-- Working data follows --
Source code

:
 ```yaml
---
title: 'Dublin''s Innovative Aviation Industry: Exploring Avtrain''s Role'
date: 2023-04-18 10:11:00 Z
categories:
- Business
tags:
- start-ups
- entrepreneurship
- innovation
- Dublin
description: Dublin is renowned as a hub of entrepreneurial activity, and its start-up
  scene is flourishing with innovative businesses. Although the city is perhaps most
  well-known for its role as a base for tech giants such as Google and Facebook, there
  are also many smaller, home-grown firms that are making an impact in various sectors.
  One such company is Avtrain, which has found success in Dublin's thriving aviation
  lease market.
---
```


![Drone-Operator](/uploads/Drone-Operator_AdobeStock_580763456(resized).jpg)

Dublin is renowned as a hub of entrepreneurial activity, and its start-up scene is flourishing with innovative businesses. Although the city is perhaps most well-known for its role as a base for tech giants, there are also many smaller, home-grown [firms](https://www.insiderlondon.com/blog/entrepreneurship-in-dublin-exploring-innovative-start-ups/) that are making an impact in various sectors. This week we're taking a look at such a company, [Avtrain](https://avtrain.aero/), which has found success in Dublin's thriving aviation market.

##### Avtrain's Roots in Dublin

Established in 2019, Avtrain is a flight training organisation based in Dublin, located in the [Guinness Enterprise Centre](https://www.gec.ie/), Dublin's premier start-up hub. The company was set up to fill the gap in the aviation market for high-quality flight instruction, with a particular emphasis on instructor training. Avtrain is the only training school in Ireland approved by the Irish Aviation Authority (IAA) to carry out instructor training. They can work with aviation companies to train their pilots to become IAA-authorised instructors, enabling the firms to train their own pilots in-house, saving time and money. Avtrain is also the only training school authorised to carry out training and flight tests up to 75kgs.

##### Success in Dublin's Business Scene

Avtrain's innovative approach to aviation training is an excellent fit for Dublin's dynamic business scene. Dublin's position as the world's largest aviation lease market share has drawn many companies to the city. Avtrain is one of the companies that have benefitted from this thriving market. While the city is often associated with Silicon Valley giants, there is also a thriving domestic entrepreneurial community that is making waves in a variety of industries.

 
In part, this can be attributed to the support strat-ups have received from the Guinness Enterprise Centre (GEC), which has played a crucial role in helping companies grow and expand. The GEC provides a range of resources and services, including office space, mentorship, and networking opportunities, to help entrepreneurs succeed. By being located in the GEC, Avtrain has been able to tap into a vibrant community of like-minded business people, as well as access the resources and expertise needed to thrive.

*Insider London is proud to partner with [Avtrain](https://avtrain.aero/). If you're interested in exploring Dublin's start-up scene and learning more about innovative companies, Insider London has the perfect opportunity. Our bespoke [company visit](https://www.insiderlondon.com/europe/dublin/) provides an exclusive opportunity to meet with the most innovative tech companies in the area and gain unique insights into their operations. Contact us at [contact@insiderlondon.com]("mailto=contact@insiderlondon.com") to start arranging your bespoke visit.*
-- Working data concluded --
**Task prompt:** Each line in the records that carries "sectors" must be copied out.

**Solution for this problem:**
  are also many smaller, home-grown firms that are making an impact in various sectors.
Dublin is renowned as a hub of entrepreneurial activity, and its start-up scene is flourishing with innovative businesses. Although the city is perhaps most well-known for its role as a base for tech giants, there are also many smaller, home-grown [firms](https://www.insiderlondon.com/blog/entrepreneurship-in-dublin-exploring-innovative-start-ups/) that are making an impact in various sectors. This week we're taking a look at such a company, [Avtrain](https://avtrain.aero/), which has found success in Dublin's thriving aviation market.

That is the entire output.